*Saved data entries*
....

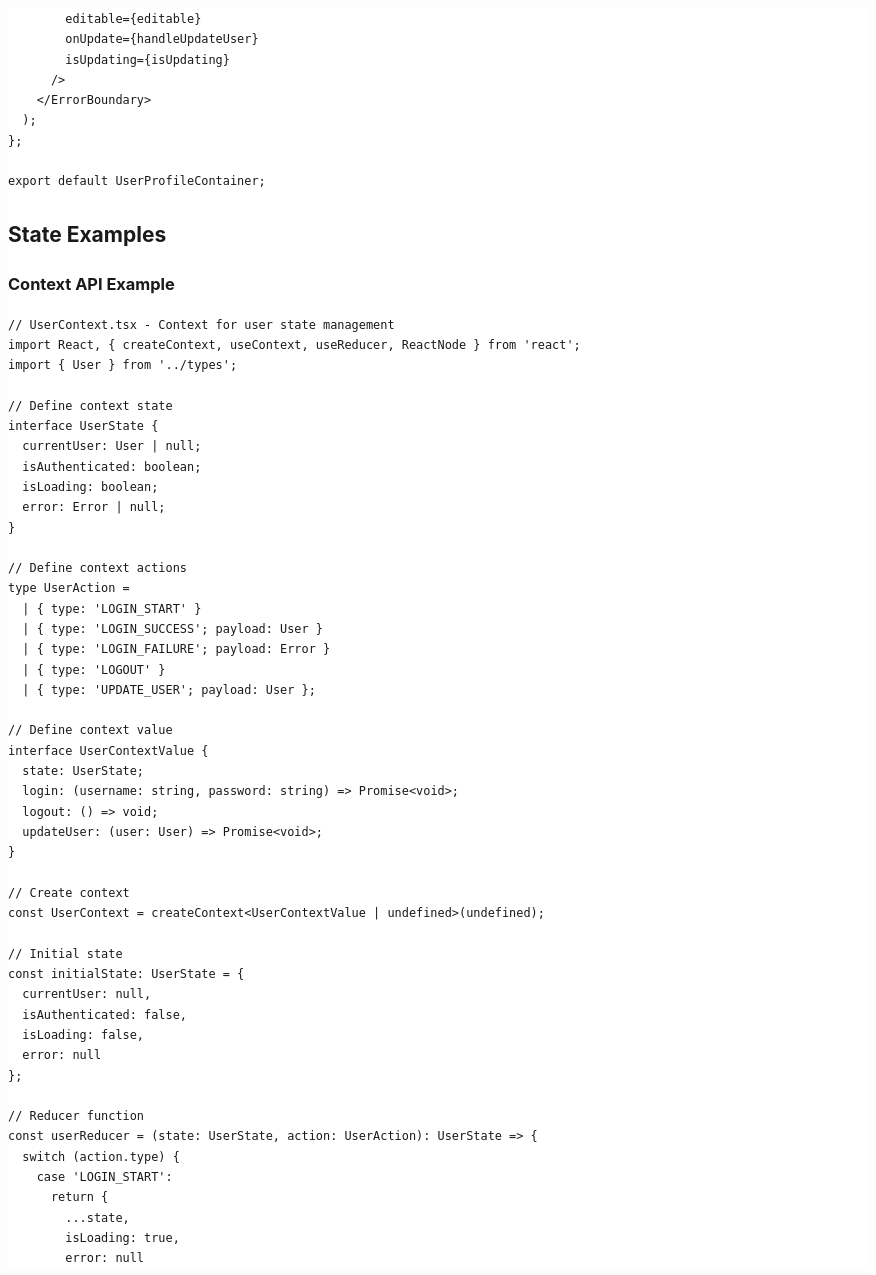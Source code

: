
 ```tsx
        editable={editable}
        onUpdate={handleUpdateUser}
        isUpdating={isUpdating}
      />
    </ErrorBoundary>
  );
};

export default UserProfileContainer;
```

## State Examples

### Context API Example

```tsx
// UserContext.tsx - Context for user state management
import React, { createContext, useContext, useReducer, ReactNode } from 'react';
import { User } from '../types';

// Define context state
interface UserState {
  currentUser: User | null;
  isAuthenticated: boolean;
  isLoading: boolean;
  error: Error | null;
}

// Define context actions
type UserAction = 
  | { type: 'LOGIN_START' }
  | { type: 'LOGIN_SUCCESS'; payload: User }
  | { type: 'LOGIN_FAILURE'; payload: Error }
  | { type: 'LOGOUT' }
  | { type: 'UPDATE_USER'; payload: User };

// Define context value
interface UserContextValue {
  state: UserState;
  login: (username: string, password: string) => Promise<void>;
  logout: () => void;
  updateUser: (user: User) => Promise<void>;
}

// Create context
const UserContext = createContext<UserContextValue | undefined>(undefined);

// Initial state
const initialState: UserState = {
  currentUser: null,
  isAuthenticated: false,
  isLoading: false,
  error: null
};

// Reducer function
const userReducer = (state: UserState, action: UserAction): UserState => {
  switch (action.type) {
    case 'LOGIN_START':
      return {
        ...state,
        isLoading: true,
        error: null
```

....

*TASK OBJECTIVE*
Search the entries for "const" and show every line that has it.

*RESULT FOR THIS TASK*
const UserContext = createContext<UserContextValue | undefined>(undefined);
const initialState: UserState = {
const userReducer = (state: UserState, action: UserAction): UserState => {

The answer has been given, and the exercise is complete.